Sweeping at the Cascade Crest 100 Miler

On August 30, Finn and I - along with two friends - swept the last 20 miles of the Cascade Crest Classic 100 Mile Trail Race. It starts and finishes at Easton, WA, near Snoqualmie Pass. The last 20 miles feature several very difficult climbs and descents, incredible views of Rainier and other peaks, meadows, trees, streams...and dust. It's been a dry summer.

Our day started with a ride to the 80 miles aid station at No Name. Finn sat on my lap in the front of Michael and Tamara Cartwright's aging small pickup; I have bruises where his rear foot toenails dug into my thighs!

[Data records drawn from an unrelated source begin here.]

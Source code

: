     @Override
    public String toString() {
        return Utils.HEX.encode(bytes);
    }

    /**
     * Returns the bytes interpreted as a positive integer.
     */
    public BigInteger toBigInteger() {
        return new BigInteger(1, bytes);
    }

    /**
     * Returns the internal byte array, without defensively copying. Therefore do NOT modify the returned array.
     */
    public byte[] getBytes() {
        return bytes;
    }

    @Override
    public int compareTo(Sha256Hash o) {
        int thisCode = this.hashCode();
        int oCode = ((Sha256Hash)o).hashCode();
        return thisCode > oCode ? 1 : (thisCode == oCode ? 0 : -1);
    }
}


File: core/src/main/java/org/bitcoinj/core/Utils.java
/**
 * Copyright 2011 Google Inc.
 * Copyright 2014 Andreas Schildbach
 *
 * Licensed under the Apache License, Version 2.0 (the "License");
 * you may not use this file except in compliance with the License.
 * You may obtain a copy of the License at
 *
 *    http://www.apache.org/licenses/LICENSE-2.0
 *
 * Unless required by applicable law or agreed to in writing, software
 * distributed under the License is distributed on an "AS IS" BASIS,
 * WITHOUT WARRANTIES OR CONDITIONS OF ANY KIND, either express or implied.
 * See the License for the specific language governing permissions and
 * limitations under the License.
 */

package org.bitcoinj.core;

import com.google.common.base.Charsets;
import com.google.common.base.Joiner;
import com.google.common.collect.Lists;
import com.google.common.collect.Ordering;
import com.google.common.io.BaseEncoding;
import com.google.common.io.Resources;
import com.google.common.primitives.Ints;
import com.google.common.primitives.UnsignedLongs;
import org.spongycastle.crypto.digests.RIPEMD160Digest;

These aid stations are set up roughly every five miles along the entire course, to cater to runners' whims and needs for food and fluids. As sweeps, we're the last ones through, so the aid stations can pack up and go home when they provide us with whatever food and drink is left. These aid stations make this an ideal run to bring a dog on, because there's always water every few miles, in addition to whatever natural water we find along the way. Often some leftover turkey or PB&J sandwiches, too. The aid station volunteers completely doted on Finn and he soaked up the attention.

We got onto the trail shortly before noon. Our job was to pull all the orange engineering tape used for trail ribbons, and several glow sticks that helped runners navigate the route in the dark. Hundred mile trail runs take most of the runners 24 hours or more (the cut off for this race is 36 hours, I think; it started before sun-up the day before). Tracy Brown's holding several pulled markers. Finn's wanting us to keep moving.

The air was a little hazy from nearby wild fire smoke. Luckily, prevailing breezes blew it away from us, and I never noticed it as we made our way down the trail.

Tamara demonstrating her technique for carrying the pulled glow sticks and markers: a grocery bag tied to the cross strap of her water pack, like a bib!

Finn refusing to pose nicely at the top of a climb that opened up to a gorgeous vista.

A little better. This spot was at roughly 90 miles for the racers, ten miles for us. We's just finished climbing through the Cardiac Needles and up to Thorpe Mountain where there's a forest service lookout. I think at this spot we were at about 7000 feet in elevation. I'm amazed the racers can do this; even on our fresh legs this is a tough climb on technical trail.

Me and Finn, looking east, same spot. We just kept getting these awesome vistas. Oh, and did I mention we practically inhaled ripe huckleberries in several spots along the trail? Yum. Finn didn't seem to care for them. I was wishing Maia and Meadow were with us; Meadow LOVES huckleberries and has learned to pick them right off the shrub. Maia and Meadow have joined me sweeping this section at least twice in the past, maybe three times, before we moved to Idaho. In fact, several of the aid station people who come back every year didn't recognize me because I didn't have "the wolves" with me (and my hair is a lot longer)!

I took this photo of Finn actually lying in the trail primarily because I'm not sure I've ever seen him do this! I had to attend to business (pee) just off the trail (this was a section of trail cutting across a steep slope, so no room to move far off trail). Finn patiently waited for me. Usually, though, he would pace back and forth, investigate off trail nearby. Not this time. I began to worry if he was tired or overheated, as it was a warm day and our pace was slow taking down markers; we'd been out about three hours at this point and were just approaching the half way point of our 20 miles.

Later, I decided Finn was just being a smart herder and conserving his energy. He never showed signs of tiring, and in fact, when we got to a section of meadow with several stream crossings about 13 miles into our run, he would drink and lie down in the water, then spring out and dash about as if he was just starting his run!

We had a great time, spending just over six hours on the trail. What a wonderful way to spend the day!